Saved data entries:
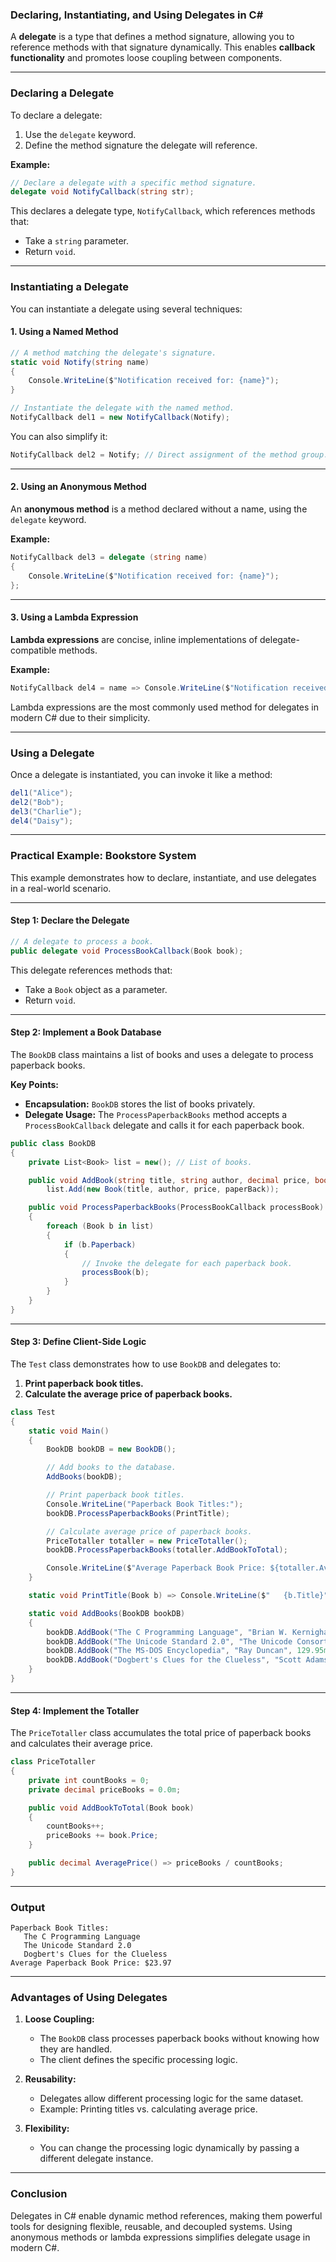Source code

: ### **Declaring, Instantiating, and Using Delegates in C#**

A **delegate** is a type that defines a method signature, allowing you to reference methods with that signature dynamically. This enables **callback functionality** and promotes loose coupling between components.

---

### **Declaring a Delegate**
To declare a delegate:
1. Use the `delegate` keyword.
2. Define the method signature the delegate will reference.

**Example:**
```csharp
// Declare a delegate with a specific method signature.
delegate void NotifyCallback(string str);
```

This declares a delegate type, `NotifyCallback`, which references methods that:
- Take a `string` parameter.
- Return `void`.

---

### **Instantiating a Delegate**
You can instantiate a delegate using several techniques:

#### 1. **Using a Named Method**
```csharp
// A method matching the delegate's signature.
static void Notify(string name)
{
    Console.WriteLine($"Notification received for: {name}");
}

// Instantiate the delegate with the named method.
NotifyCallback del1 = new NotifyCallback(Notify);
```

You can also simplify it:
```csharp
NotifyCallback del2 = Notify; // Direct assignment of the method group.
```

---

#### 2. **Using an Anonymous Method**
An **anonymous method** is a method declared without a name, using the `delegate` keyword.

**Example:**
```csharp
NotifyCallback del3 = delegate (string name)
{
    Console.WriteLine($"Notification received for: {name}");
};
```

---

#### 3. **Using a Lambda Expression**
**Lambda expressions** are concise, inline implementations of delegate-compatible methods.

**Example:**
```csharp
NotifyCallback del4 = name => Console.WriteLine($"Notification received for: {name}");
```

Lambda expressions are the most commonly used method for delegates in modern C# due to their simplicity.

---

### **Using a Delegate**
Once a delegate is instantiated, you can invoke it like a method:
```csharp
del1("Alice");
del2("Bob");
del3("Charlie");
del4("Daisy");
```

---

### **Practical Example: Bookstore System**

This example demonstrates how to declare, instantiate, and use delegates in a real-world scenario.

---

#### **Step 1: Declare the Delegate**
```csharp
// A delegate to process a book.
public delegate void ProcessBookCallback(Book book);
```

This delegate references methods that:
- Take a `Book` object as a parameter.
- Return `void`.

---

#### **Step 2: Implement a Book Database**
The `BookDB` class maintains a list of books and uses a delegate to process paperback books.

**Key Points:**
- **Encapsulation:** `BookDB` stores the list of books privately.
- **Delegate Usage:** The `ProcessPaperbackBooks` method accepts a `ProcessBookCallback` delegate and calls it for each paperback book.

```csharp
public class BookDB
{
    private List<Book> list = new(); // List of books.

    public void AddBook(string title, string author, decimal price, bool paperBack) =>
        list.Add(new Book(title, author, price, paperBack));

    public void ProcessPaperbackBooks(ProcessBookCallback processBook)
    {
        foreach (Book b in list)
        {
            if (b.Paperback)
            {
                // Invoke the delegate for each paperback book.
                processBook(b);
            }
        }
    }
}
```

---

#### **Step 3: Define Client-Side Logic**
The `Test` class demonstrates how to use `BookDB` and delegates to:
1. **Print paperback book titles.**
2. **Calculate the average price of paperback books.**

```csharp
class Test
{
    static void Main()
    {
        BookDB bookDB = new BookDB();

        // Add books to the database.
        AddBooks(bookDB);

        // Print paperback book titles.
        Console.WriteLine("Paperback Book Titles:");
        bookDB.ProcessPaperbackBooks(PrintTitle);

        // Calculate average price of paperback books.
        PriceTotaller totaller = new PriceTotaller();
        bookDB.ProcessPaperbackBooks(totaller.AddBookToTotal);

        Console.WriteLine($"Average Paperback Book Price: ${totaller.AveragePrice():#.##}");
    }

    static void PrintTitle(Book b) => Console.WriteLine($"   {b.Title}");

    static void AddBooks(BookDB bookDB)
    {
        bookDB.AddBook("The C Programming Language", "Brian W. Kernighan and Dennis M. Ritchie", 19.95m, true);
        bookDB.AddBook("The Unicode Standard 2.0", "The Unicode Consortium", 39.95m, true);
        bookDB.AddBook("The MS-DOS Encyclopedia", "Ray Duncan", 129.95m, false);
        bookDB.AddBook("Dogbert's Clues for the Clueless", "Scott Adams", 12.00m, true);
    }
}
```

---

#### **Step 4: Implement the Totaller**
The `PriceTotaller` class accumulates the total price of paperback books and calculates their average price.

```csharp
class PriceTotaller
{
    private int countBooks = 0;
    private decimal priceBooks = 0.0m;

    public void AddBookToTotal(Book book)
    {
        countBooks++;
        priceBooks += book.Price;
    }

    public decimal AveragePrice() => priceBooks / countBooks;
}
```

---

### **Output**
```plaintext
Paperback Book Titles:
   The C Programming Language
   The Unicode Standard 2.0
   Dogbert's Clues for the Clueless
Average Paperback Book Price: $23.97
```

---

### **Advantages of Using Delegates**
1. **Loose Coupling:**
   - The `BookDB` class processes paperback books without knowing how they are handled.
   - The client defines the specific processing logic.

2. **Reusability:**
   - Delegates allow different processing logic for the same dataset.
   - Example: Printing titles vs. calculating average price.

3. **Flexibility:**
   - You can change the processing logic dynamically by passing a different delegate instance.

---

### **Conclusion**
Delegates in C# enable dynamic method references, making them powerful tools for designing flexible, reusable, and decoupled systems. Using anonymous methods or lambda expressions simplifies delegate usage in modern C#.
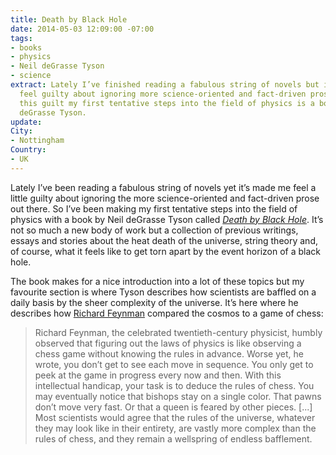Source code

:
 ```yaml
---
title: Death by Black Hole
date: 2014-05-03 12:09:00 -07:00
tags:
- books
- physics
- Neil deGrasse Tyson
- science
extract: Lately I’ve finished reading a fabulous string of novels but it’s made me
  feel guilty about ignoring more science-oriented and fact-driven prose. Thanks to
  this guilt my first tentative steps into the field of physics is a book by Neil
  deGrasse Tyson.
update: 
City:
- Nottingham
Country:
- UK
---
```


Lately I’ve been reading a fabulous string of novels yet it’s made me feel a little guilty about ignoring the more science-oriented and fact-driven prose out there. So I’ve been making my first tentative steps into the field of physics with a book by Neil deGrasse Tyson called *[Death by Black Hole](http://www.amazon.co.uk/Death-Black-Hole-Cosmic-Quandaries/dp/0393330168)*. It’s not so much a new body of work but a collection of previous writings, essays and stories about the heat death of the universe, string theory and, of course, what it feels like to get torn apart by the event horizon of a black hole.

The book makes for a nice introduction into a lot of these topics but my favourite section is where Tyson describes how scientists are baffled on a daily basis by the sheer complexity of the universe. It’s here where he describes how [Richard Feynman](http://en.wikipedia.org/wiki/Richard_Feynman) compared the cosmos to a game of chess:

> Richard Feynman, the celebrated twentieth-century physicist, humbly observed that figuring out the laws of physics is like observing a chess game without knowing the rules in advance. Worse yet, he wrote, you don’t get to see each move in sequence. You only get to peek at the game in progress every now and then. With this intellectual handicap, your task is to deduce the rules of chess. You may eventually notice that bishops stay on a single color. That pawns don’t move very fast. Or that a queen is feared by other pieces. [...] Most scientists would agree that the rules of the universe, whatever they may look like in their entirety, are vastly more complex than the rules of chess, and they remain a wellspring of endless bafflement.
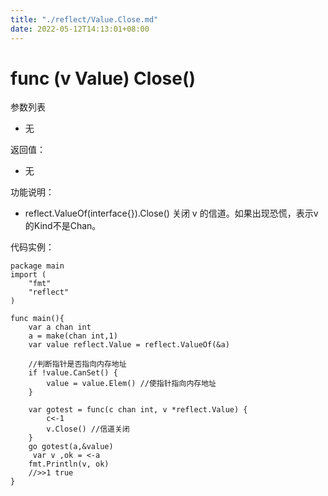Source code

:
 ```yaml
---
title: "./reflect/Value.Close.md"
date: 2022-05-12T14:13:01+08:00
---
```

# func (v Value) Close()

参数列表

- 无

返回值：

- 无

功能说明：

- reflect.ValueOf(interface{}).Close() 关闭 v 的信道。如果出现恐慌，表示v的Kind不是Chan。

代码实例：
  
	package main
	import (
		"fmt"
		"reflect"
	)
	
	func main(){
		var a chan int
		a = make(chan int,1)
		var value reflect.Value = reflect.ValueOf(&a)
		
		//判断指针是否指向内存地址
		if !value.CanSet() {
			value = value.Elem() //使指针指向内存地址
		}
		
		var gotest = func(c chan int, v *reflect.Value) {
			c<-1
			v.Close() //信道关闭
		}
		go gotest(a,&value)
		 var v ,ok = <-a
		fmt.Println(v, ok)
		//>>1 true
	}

● **Problem**
Look through the entries and work out how many lines have the word "different" in them; reply with that number only.

● **Result of the task**
2